▶ [DATASET EXCERPTS]:
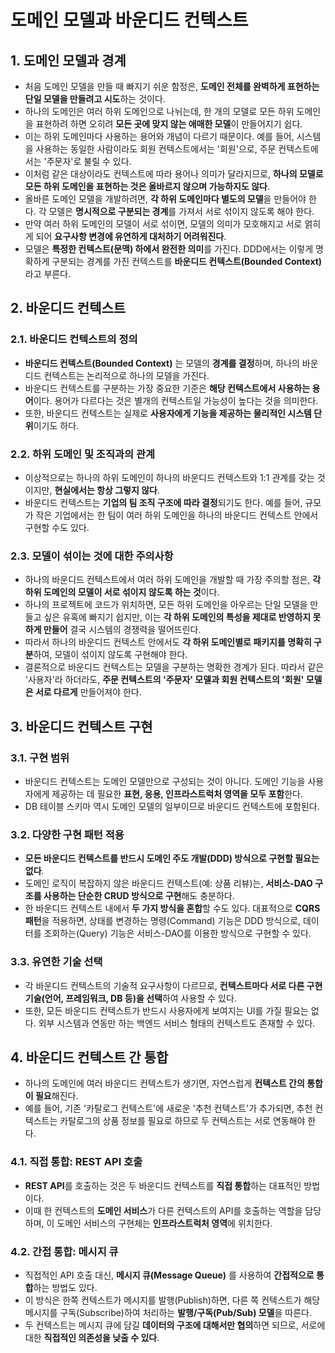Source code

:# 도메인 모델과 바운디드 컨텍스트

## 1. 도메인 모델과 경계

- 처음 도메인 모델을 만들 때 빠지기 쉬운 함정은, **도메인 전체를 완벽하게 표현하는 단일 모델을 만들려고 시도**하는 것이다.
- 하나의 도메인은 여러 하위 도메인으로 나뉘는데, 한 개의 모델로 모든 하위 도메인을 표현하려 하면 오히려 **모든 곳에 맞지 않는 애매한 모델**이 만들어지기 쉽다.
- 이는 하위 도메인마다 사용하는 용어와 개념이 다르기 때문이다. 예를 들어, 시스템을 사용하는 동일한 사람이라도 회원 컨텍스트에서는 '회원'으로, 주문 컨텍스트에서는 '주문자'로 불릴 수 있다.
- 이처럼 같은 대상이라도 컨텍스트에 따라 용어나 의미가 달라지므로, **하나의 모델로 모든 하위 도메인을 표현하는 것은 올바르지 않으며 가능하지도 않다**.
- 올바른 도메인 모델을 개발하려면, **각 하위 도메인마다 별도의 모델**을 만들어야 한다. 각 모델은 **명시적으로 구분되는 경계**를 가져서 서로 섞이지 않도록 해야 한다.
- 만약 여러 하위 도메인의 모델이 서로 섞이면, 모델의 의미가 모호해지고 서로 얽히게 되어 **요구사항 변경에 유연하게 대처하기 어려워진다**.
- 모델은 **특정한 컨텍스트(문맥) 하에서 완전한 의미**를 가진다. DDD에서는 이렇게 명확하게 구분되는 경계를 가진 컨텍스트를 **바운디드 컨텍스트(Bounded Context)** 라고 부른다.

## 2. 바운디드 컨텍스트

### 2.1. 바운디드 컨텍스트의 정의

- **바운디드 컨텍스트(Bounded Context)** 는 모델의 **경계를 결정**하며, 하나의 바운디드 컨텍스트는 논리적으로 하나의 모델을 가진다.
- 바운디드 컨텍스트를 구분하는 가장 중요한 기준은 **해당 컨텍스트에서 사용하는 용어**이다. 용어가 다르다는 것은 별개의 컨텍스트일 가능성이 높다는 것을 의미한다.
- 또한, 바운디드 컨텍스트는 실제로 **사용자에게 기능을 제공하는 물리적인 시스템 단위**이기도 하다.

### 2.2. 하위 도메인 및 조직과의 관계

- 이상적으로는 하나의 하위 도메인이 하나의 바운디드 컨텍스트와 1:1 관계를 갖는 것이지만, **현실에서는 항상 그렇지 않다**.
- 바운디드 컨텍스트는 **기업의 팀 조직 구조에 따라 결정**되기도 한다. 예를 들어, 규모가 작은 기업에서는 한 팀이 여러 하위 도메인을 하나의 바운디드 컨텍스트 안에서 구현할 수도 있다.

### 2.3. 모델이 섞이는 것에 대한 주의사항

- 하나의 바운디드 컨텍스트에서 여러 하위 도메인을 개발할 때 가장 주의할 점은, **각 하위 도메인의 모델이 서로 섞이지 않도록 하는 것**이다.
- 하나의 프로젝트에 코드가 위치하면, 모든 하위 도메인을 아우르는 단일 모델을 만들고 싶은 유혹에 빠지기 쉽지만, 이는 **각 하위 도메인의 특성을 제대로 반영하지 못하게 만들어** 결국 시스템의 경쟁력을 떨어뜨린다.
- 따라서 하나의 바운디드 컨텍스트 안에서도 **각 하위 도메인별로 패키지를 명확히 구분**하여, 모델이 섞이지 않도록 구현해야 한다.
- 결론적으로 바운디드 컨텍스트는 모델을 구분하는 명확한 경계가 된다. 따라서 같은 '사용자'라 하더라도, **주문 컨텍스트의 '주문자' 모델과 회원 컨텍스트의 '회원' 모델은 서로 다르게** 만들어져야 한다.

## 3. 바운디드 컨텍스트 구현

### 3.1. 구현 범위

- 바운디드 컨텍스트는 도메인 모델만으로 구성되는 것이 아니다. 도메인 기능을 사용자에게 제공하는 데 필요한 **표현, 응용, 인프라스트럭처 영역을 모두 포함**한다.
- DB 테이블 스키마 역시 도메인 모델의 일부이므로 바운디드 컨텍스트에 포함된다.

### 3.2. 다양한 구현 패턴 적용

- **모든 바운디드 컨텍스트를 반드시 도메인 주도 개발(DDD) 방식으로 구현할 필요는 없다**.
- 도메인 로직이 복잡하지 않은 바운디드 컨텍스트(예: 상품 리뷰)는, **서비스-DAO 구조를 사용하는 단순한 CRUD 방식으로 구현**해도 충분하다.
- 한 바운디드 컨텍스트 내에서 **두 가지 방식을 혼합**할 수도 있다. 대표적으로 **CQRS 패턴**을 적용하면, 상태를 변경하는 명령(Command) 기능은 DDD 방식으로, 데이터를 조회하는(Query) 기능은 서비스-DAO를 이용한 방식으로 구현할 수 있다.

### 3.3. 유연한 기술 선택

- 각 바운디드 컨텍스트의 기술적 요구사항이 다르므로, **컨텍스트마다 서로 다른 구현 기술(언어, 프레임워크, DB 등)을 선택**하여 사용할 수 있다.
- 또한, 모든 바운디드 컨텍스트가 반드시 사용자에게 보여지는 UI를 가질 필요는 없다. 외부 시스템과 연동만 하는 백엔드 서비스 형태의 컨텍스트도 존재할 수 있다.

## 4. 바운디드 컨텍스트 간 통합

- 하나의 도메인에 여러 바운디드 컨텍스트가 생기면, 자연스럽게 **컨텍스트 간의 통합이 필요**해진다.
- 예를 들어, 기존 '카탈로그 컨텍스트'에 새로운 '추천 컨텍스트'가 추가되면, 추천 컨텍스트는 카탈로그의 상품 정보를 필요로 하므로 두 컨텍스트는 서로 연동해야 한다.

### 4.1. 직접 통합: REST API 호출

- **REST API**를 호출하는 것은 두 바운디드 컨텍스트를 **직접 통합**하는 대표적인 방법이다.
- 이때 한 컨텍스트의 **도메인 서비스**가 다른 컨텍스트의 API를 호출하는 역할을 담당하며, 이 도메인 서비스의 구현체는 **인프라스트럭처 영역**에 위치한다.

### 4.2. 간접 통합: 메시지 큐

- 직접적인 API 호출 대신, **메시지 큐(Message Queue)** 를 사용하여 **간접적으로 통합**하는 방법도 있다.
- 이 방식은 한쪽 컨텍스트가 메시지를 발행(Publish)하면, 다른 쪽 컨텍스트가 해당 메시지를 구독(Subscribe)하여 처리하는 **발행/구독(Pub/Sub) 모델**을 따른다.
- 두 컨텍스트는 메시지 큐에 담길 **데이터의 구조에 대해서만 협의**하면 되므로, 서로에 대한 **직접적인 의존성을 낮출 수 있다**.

▶ [YOUR INSTRUCTIONS]: Would you repeat the entries exactly, keeping the images out?

▶ [YOUR RESPONSE]:
Source code

:# 도메인 모델과 바운디드 컨텍스트

## 1. 도메인 모델과 경계

- 처음 도메인 모델을 만들 때 빠지기 쉬운 함정은, **도메인 전체를 완벽하게 표현하는 단일 모델을 만들려고 시도**하는 것이다.
- 하나의 도메인은 여러 하위 도메인으로 나뉘는데, 한 개의 모델로 모든 하위 도메인을 표현하려 하면 오히려 **모든 곳에 맞지 않는 애매한 모델**이 만들어지기 쉽다.
- 이는 하위 도메인마다 사용하는 용어와 개념이 다르기 때문이다. 예를 들어, 시스템을 사용하는 동일한 사람이라도 회원 컨텍스트에서는 '회원'으로, 주문 컨텍스트에서는 '주문자'로 불릴 수 있다.
- 이처럼 같은 대상이라도 컨텍스트에 따라 용어나 의미가 달라지므로, **하나의 모델로 모든 하위 도메인을 표현하는 것은 올바르지 않으며 가능하지도 않다**.
- 올바른 도메인 모델을 개발하려면, **각 하위 도메인마다 별도의 모델**을 만들어야 한다. 각 모델은 **명시적으로 구분되는 경계**를 가져서 서로 섞이지 않도록 해야 한다.
- 만약 여러 하위 도메인의 모델이 서로 섞이면, 모델의 의미가 모호해지고 서로 얽히게 되어 **요구사항 변경에 유연하게 대처하기 어려워진다**.
- 모델은 **특정한 컨텍스트(문맥) 하에서 완전한 의미**를 가진다. DDD에서는 이렇게 명확하게 구분되는 경계를 가진 컨텍스트를 **바운디드 컨텍스트(Bounded Context)** 라고 부른다.

## 2. 바운디드 컨텍스트

### 2.1. 바운디드 컨텍스트의 정의

- **바운디드 컨텍스트(Bounded Context)** 는 모델의 **경계를 결정**하며, 하나의 바운디드 컨텍스트는 논리적으로 하나의 모델을 가진다.
- 바운디드 컨텍스트를 구분하는 가장 중요한 기준은 **해당 컨텍스트에서 사용하는 용어**이다. 용어가 다르다는 것은 별개의 컨텍스트일 가능성이 높다는 것을 의미한다.
- 또한, 바운디드 컨텍스트는 실제로 **사용자에게 기능을 제공하는 물리적인 시스템 단위**이기도 하다.

### 2.2. 하위 도메인 및 조직과의 관계

- 이상적으로는 하나의 하위 도메인이 하나의 바운디드 컨텍스트와 1:1 관계를 갖는 것이지만, **현실에서는 항상 그렇지 않다**.
- 바운디드 컨텍스트는 **기업의 팀 조직 구조에 따라 결정**되기도 한다. 예를 들어, 규모가 작은 기업에서는 한 팀이 여러 하위 도메인을 하나의 바운디드 컨텍스트 안에서 구현할 수도 있다.

### 2.3. 모델이 섞이는 것에 대한 주의사항

- 하나의 바운디드 컨텍스트에서 여러 하위 도메인을 개발할 때 가장 주의할 점은, **각 하위 도메인의 모델이 서로 섞이지 않도록 하는 것**이다.
- 하나의 프로젝트에 코드가 위치하면, 모든 하위 도메인을 아우르는 단일 모델을 만들고 싶은 유혹에 빠지기 쉽지만, 이는 **각 하위 도메인의 특성을 제대로 반영하지 못하게 만들어** 결국 시스템의 경쟁력을 떨어뜨린다.
- 따라서 하나의 바운디드 컨텍스트 안에서도 **각 하위 도메인별로 패키지를 명확히 구분**하여, 모델이 섞이지 않도록 구현해야 한다.
- 결론적으로 바운디드 컨텍스트는 모델을 구분하는 명확한 경계가 된다. 따라서 같은 '사용자'라 하더라도, **주문 컨텍스트의 '주문자' 모델과 회원 컨텍스트의 '회원' 모델은 서로 다르게** 만들어져야 한다.

## 3. 바운디드 컨텍스트 구현

### 3.1. 구현 범위

- 바운디드 컨텍스트는 도메인 모델만으로 구성되는 것이 아니다. 도메인 기능을 사용자에게 제공하는 데 필요한 **표현, 응용, 인프라스트럭처 영역을 모두 포함**한다.
- DB 테이블 스키마 역시 도메인 모델의 일부이므로 바운디드 컨텍스트에 포함된다.

### 3.2. 다양한 구현 패턴 적용

- **모든 바운디드 컨텍스트를 반드시 도메인 주도 개발(DDD) 방식으로 구현할 필요는 없다**.
- 도메인 로직이 복잡하지 않은 바운디드 컨텍스트(예: 상품 리뷰)는, **서비스-DAO 구조를 사용하는 단순한 CRUD 방식으로 구현**해도 충분하다.
- 한 바운디드 컨텍스트 내에서 **두 가지 방식을 혼합**할 수도 있다. 대표적으로 **CQRS 패턴**을 적용하면, 상태를 변경하는 명령(Command) 기능은 DDD 방식으로, 데이터를 조회하는(Query) 기능은 서비스-DAO를 이용한 방식으로 구현할 수 있다.

### 3.3. 유연한 기술 선택

- 각 바운디드 컨텍스트의 기술적 요구사항이 다르므로, **컨텍스트마다 서로 다른 구현 기술(언어, 프레임워크, DB 등)을 선택**하여 사용할 수 있다.
- 또한, 모든 바운디드 컨텍스트가 반드시 사용자에게 보여지는 UI를 가질 필요는 없다. 외부 시스템과 연동만 하는 백엔드 서비스 형태의 컨텍스트도 존재할 수 있다.

## 4. 바운디드 컨텍스트 간 통합

- 하나의 도메인에 여러 바운디드 컨텍스트가 생기면, 자연스럽게 **컨텍스트 간의 통합이 필요**해진다.
- 예를 들어, 기존 '카탈로그 컨텍스트'에 새로운 '추천 컨텍스트'가 추가되면, 추천 컨텍스트는 카탈로그의 상품 정보를 필요로 하므로 두 컨텍스트는 서로 연동해야 한다.

### 4.1. 직접 통합: REST API 호출

- **REST API**를 호출하는 것은 두 바운디드 컨텍스트를 **직접 통합**하는 대표적인 방법이다.
- 이때 한 컨텍스트의 **도메인 서비스**가 다른 컨텍스트의 API를 호출하는 역할을 담당하며, 이 도메인 서비스의 구현체는 **인프라스트럭처 영역**에 위치한다.

### 4.2. 간접 통합: 메시지 큐

- 직접적인 API 호출 대신, **메시지 큐(Message Queue)** 를 사용하여 **간접적으로 통합**하는 방법도 있다.
- 이 방식은 한쪽 컨텍스트가 메시지를 발행(Publish)하면, 다른 쪽 컨텍스트가 해당 메시지를 구독(Subscribe)하여 처리하는 **발행/구독(Pub/Sub) 모델**을 따른다.
- 두 컨텍스트는 메시지 큐에 담길 **데이터의 구조에 대해서만 협의**하면 되므로, 서로에 대한 **직접적인 의존성을 낮출 수 있다**.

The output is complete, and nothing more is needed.